Task description:
Lines that include "witness" make up the answer; copy all of them from the data below.

(Provided records begins)

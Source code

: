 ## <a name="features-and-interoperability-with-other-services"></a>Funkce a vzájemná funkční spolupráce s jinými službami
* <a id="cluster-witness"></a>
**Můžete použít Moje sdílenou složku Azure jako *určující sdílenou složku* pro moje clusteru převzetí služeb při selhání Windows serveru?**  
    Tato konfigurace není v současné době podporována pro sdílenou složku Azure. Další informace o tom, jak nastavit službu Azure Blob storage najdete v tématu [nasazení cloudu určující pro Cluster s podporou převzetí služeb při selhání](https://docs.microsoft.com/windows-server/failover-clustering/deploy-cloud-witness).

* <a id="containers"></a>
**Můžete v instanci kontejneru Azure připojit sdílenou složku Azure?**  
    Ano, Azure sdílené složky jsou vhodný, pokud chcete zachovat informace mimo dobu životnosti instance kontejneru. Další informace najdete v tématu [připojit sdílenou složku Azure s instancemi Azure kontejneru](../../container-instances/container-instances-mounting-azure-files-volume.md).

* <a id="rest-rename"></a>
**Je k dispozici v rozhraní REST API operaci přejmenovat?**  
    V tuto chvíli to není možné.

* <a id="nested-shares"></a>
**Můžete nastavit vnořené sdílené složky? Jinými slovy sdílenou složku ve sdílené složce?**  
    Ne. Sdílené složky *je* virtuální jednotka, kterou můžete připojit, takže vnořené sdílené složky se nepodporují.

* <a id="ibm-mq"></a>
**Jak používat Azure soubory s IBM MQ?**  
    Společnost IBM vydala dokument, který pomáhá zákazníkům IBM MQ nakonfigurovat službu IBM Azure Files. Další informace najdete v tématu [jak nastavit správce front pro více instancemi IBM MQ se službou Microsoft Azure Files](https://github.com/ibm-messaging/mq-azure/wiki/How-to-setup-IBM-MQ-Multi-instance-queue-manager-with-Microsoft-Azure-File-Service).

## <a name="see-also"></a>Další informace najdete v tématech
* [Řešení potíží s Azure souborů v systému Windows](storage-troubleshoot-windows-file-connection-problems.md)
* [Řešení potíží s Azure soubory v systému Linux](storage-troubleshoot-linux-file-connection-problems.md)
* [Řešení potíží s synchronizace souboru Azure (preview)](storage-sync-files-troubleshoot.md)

(Provided records ends)

Solution for this problem:
* <a id="cluster-witness"></a>
    Tato konfigurace není v současné době podporována pro sdílenou složku Azure. Další informace o tom, jak nastavit službu Azure Blob storage najdete v tématu [nasazení cloudu určující pro Cluster s podporou převzetí služeb při selhání](https://docs.microsoft.com/windows-server/failover-clustering/deploy-cloud-witness).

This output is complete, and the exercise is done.